Dalea pulchra Gentry
Family: Fabaceae
Santa Catalina prairie clover,  more...
Dalea pulchra image
Benson and Darrow 1981, Kearney and Peebles 1969

Common Name: Santa Catalina prairie clover

Duration: Perennial

Nativity: Native

Lifeform: Subshrub

General: Small shrub, mostly erect with thin, gray branches, often abundantly pubescent.

Leaves: Pinnate with 5-7 leaflets, these covered with long, somewhat stiff hairs that are silky gray.

Flowers: Flowers crowded in a dense spike, the cream banners and purple keels protruding from the densely strigose cluster of calyx tubes, these 1-1.5 cm, giving the appearance of a furry ball when short or a spike when long, bracts linear-lanceolate, densely hairy on margins and backs.

Fruits: Small, pubescent to strigose, indehiscent pod.

Ecology: Found on gravelly or rocky hills and slopes from 2,500-5,000 ft (762-1524 m); flowers February-May.

Distribution: Ranges from southern Arizona south into Mexico to southern Sonora and east and south to San Luis Potosi.

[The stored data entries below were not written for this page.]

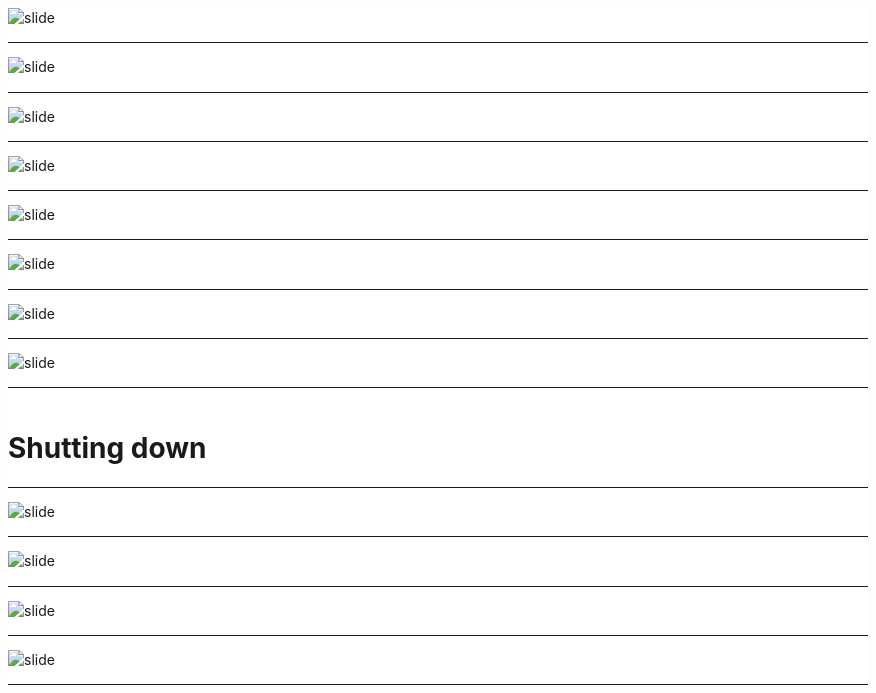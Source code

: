 <img src="../../public/codespaces/screenshot.140.png" alt="slide" width="1000"/>

----

<img src="../../public/codespaces/screenshot.141.png" alt="slide" width="1000"/>

----

<img src="../../public/codespaces/screenshot.142.png" alt="slide" width="1000"/>

----

<img src="../../public/codespaces/screenshot.143.png" alt="slide" width="1000"/>

----

<img src="../../public/codespaces/screenshot.144.png" alt="slide" width="1000"/>

----

<img src="../../public/codespaces/screenshot.145.png" alt="slide" width="1000"/>

----

<img src="../../public/codespaces/screenshot.146.png" alt="slide" width="1000"/>

----

<img src="../../public/codespaces/screenshot.147.png" alt="slide" width="1000"/>

----

# Shutting down

----

<img src="../../public/codespaces/screenshot.150.png" alt="slide" width="1000"/>

----

<img src="../../public/codespaces/screenshot.151.png" alt="slide" width="1000"/>

----

<img src="../../public/codespaces/screenshot.152.png" alt="slide" width="1000"/>

----

<img src="../../public/codespaces/screenshot.153.png" alt="slide" width="1000"/>

----

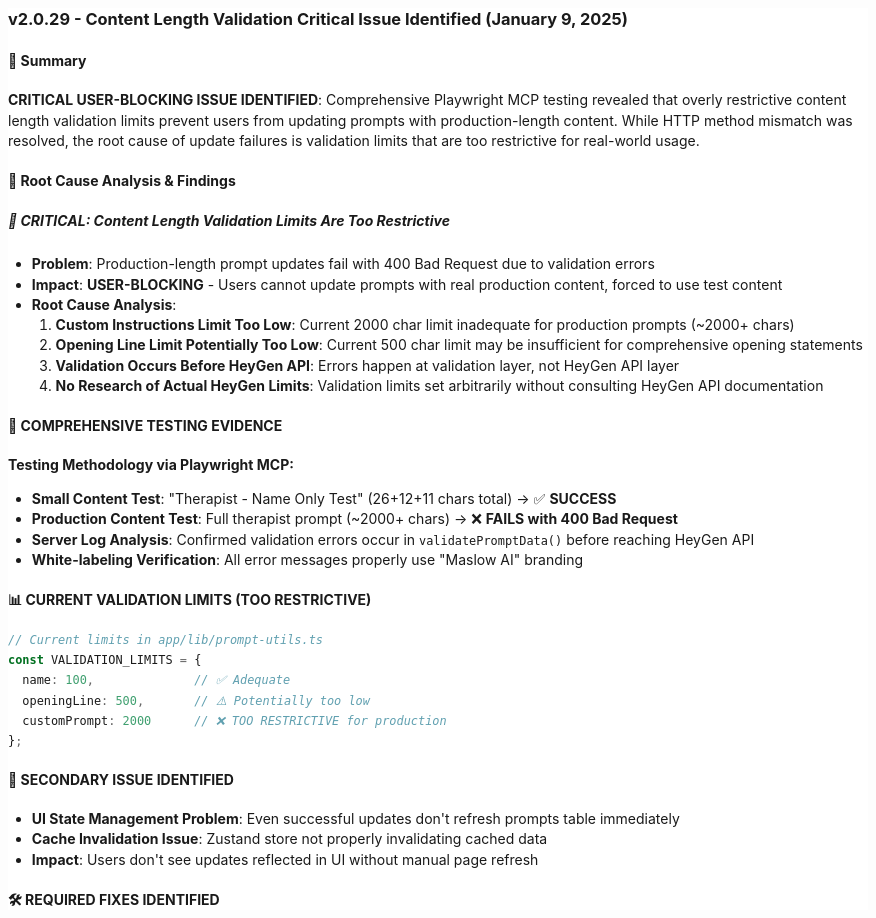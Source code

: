 
### v2.0.29 - Content Length Validation Critical Issue Identified (January 9, 2025)

#### 📝 Summary
**CRITICAL USER-BLOCKING ISSUE IDENTIFIED**: Comprehensive Playwright MCP testing revealed that overly restrictive content length validation limits prevent users from updating prompts with production-length content. While HTTP method mismatch was resolved, the root cause of update failures is validation limits that are too restrictive for real-world usage.

#### 🎯 Root Cause Analysis & Findings

##### 🔴 **CRITICAL**: Content Length Validation Limits Are Too Restrictive
- **Problem**: Production-length prompt updates fail with 400 Bad Request due to validation errors
- **Impact**: **USER-BLOCKING** - Users cannot update prompts with real production content, forced to use test content
- **Root Cause Analysis**:
  1. **Custom Instructions Limit Too Low**: Current 2000 char limit inadequate for production prompts (~2000+ chars)
  2. **Opening Line Limit Potentially Too Low**: Current 500 char limit may be insufficient for comprehensive opening statements
  3. **Validation Occurs Before HeyGen API**: Errors happen at validation layer, not HeyGen API layer
  4. **No Research of Actual HeyGen Limits**: Validation limits set arbitrarily without consulting HeyGen API documentation

#### 🧪 **COMPREHENSIVE TESTING EVIDENCE**
**Testing Methodology via Playwright MCP:**
- **Small Content Test**: "Therapist - Name Only Test" (26+12+11 chars total) → ✅ **SUCCESS**
- **Production Content Test**: Full therapist prompt (~2000+ chars) → ❌ **FAILS with 400 Bad Request**
- **Server Log Analysis**: Confirmed validation errors occur in `validatePromptData()` before reaching HeyGen API
- **White-labeling Verification**: All error messages properly use "Maslow AI" branding

#### 📊 **CURRENT VALIDATION LIMITS (TOO RESTRICTIVE)**
```typescript
// Current limits in app/lib/prompt-utils.ts
const VALIDATION_LIMITS = {
  name: 100,              // ✅ Adequate
  openingLine: 500,       // ⚠️ Potentially too low  
  customPrompt: 2000      // ❌ TOO RESTRICTIVE for production
};
```

#### 🔄 **SECONDARY ISSUE IDENTIFIED**
- **UI State Management Problem**: Even successful updates don't refresh prompts table immediately
- **Cache Invalidation Issue**: Zustand store not properly invalidating cached data
- **Impact**: Users don't see updates reflected in UI without manual page refresh

#### 🛠️ **REQUIRED FIXES IDENTIFIED**
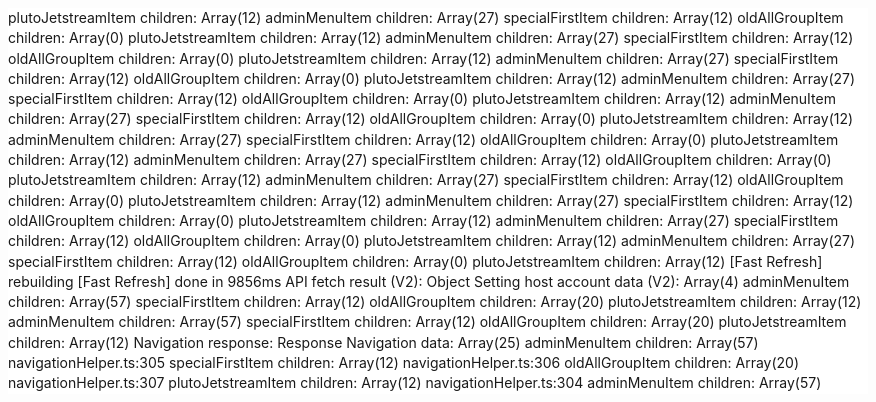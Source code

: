  plutoJetstreamItem children: Array(12)
 adminMenuItem children: Array(27)
 specialFirstItem children: Array(12)
 oldAllGroupItem children: Array(0)
 plutoJetstreamItem children: Array(12)
 adminMenuItem children: Array(27)
 specialFirstItem children: Array(12)
 oldAllGroupItem children: Array(0)
 plutoJetstreamItem children: Array(12)
 adminMenuItem children: Array(27)
 specialFirstItem children: Array(12)
 oldAllGroupItem children: Array(0)
 plutoJetstreamItem children: Array(12)
 adminMenuItem children: Array(27)
 specialFirstItem children: Array(12)
 oldAllGroupItem children: Array(0)
 plutoJetstreamItem children: Array(12)
 adminMenuItem children: Array(27)
 specialFirstItem children: Array(12)
 oldAllGroupItem children: Array(0)
 plutoJetstreamItem children: Array(12)
 adminMenuItem children: Array(27)
 specialFirstItem children: Array(12)
 oldAllGroupItem children: Array(0)
 plutoJetstreamItem children: Array(12)
 adminMenuItem children: Array(27)
 specialFirstItem children: Array(12)
 oldAllGroupItem children: Array(0)
 plutoJetstreamItem children: Array(12)
 adminMenuItem children: Array(27)
 specialFirstItem children: Array(12)
 oldAllGroupItem children: Array(0)
 plutoJetstreamItem children: Array(12)
 adminMenuItem children: Array(27)
 specialFirstItem children: Array(12)
 oldAllGroupItem children: Array(0)
 plutoJetstreamItem children: Array(12)
 adminMenuItem children: Array(27)
 specialFirstItem children: Array(12)
 oldAllGroupItem children: Array(0)
 plutoJetstreamItem children: Array(12)
 adminMenuItem children: Array(27)
 specialFirstItem children: Array(12)
 oldAllGroupItem children: Array(0)
 plutoJetstreamItem children: Array(12)
 [Fast Refresh] rebuilding
 [Fast Refresh] done in 9856ms
 API fetch result (V2): Object
 Setting host account data (V2): Array(4)
 adminMenuItem children: Array(57)
 specialFirstItem children: Array(12)
 oldAllGroupItem children: Array(20)
 plutoJetstreamItem children: Array(12)
 adminMenuItem children: Array(57)
 specialFirstItem children: Array(12)
 oldAllGroupItem children: Array(20)
 plutoJetstreamItem children: Array(12)
 Navigation response: Response
 Navigation data: Array(25)
 adminMenuItem children: Array(57)
navigationHelper.ts:305 specialFirstItem children: Array(12)
navigationHelper.ts:306 oldAllGroupItem children: Array(20)
navigationHelper.ts:307 plutoJetstreamItem children: Array(12)
navigationHelper.ts:304 adminMenuItem children: Array(57)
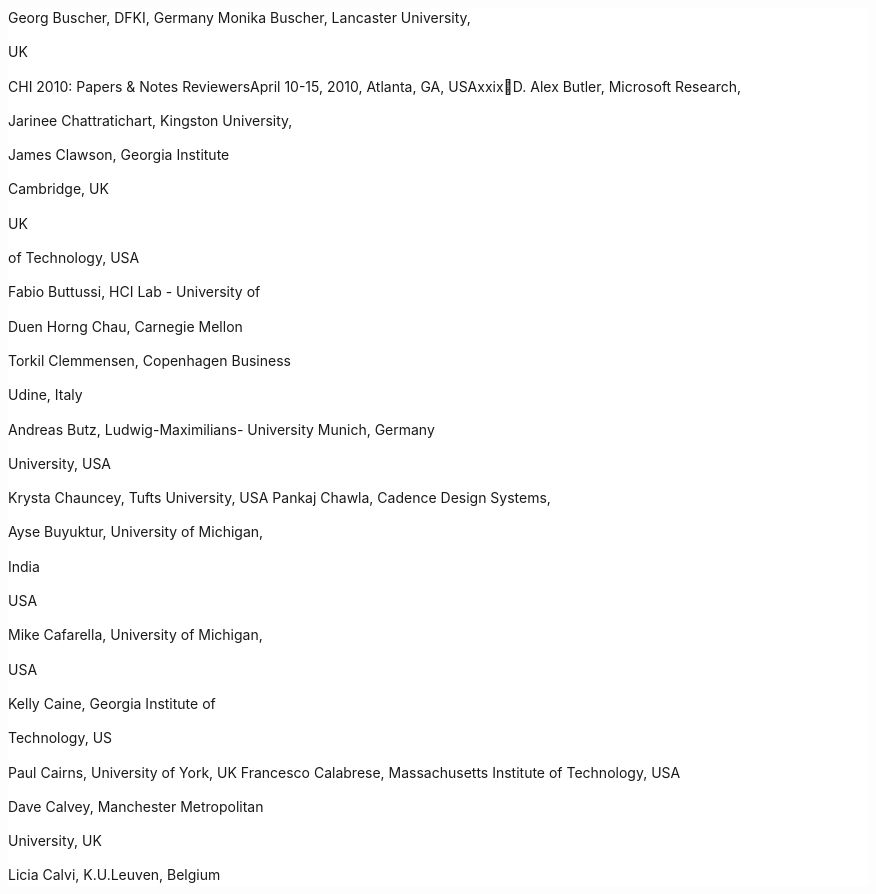 Georg Buscher, DFKI, Germany
Monika Buscher, Lancaster University,

UK

CHI 2010: Papers & Notes ReviewersApril 10-15, 2010, Atlanta, GA, USAxxixD. Alex Butler, Microsoft Research,

Jarinee Chattratichart, Kingston University,

James Clawson, Georgia Institute

Cambridge, UK

UK

of Technology, USA

Fabio Buttussi, HCI Lab - University of

Duen Horng Chau, Carnegie Mellon

Torkil Clemmensen, Copenhagen Business

Udine, Italy

Andreas Butz, Ludwig-Maximilians-
University Munich, Germany

University, USA

Krysta Chauncey, Tufts University, USA
Pankaj Chawla, Cadence Design Systems,

Ayse Buyuktur, University of Michigan,

India

USA

Mike Cafarella, University of Michigan,

USA

Kelly Caine, Georgia Institute of

Technology, US

Paul Cairns, University of York, UK
Francesco Calabrese, Massachusetts
Institute of Technology, USA

Dave Calvey, Manchester  Metropolitan

University, UK

Licia Calvi, K.U.Leuven, Belgium
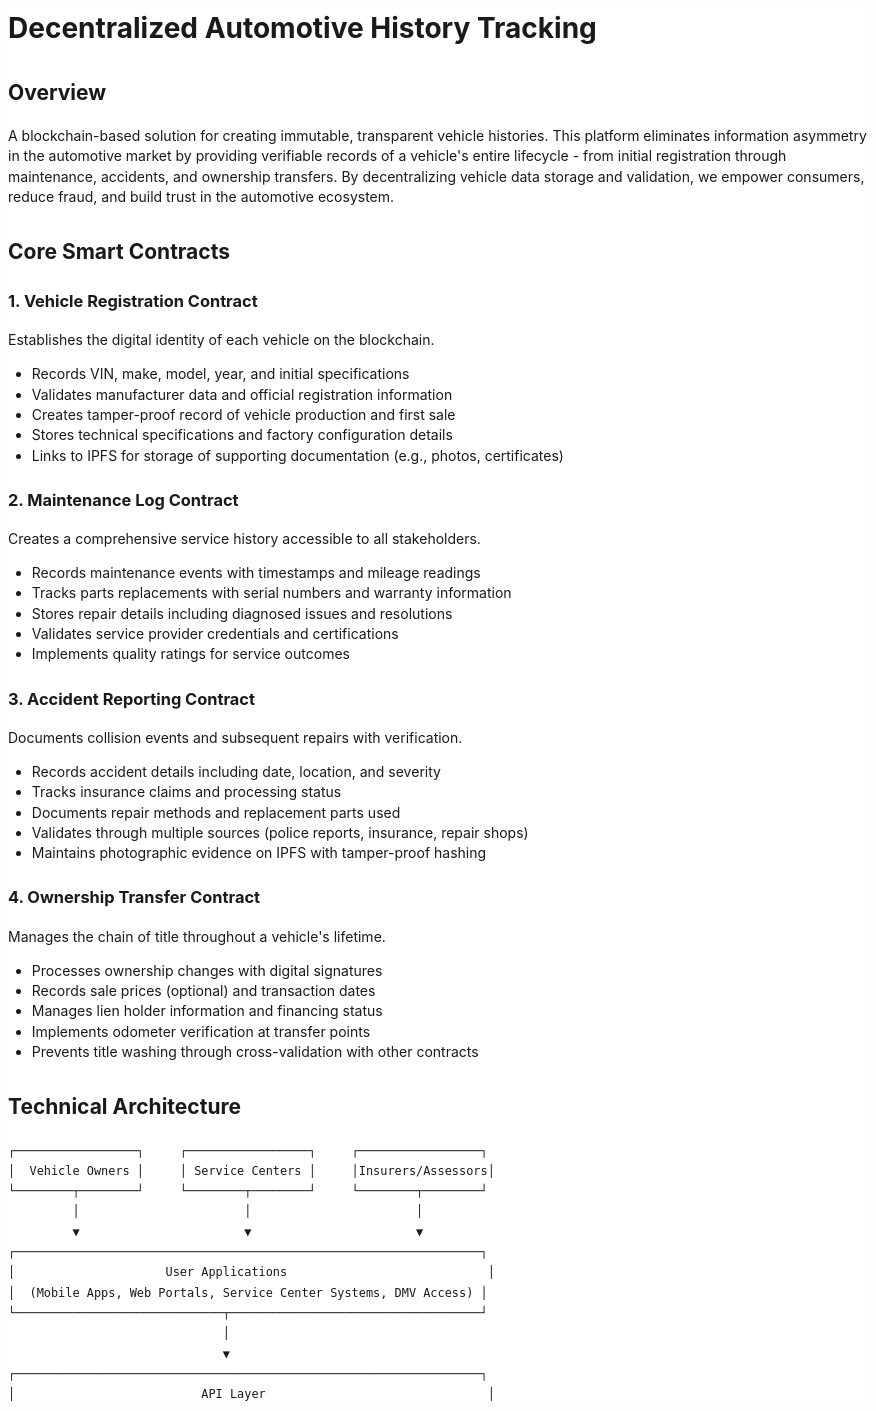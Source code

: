 # Decentralized Automotive History Tracking

## Overview

A blockchain-based solution for creating immutable, transparent vehicle histories. This platform eliminates information asymmetry in the automotive market by providing verifiable records of a vehicle's entire lifecycle - from initial registration through maintenance, accidents, and ownership transfers. By decentralizing vehicle data storage and validation, we empower consumers, reduce fraud, and build trust in the automotive ecosystem.

## Core Smart Contracts

### 1. Vehicle Registration Contract
Establishes the digital identity of each vehicle on the blockchain.
- Records VIN, make, model, year, and initial specifications
- Validates manufacturer data and official registration information
- Creates tamper-proof record of vehicle production and first sale
- Stores technical specifications and factory configuration details
- Links to IPFS for storage of supporting documentation (e.g., photos, certificates)

### 2. Maintenance Log Contract
Creates a comprehensive service history accessible to all stakeholders.
- Records maintenance events with timestamps and mileage readings
- Tracks parts replacements with serial numbers and warranty information
- Stores repair details including diagnosed issues and resolutions
- Validates service provider credentials and certifications
- Implements quality ratings for service outcomes

### 3. Accident Reporting Contract
Documents collision events and subsequent repairs with verification.
- Records accident details including date, location, and severity
- Tracks insurance claims and processing status
- Documents repair methods and replacement parts used
- Validates through multiple sources (police reports, insurance, repair shops)
- Maintains photographic evidence on IPFS with tamper-proof hashing

### 4. Ownership Transfer Contract
Manages the chain of title throughout a vehicle's lifetime.
- Processes ownership changes with digital signatures
- Records sale prices (optional) and transaction dates
- Manages lien holder information and financing status
- Implements odometer verification at transfer points
- Prevents title washing through cross-validation with other contracts

## Technical Architecture

```
┌─────────────────┐     ┌─────────────────┐     ┌─────────────────┐
│  Vehicle Owners │     │ Service Centers │     │Insurers/Assessors│
└────────┬────────┘     └────────┬────────┘     └────────┬────────┘
         │                       │                       │
         ▼                       ▼                       ▼
┌─────────────────────────────────────────────────────────────────┐
│                     User Applications                            │
│  (Mobile Apps, Web Portals, Service Center Systems, DMV Access) │
└─────────────────────────────┬───────────────────────────────────┘
                              │
                              ▼
┌─────────────────────────────────────────────────────────────────┐
│                          API Layer                               │
```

Notes: Similar to D. formosa and D. versicolor var. sessilis, but differs in having 5-7 leaflets that are cuneate obovate and covered in short appressed hairs that are shiny and appearing silky.

Ethnobotany: Unknown

Synonyms: None

Editor: LCrumbacher and Steve Buckley, 2011

Etymology: Dalea is named for Samuel Dale (1659-1739) an English botanist, pulchra refers to "pretty".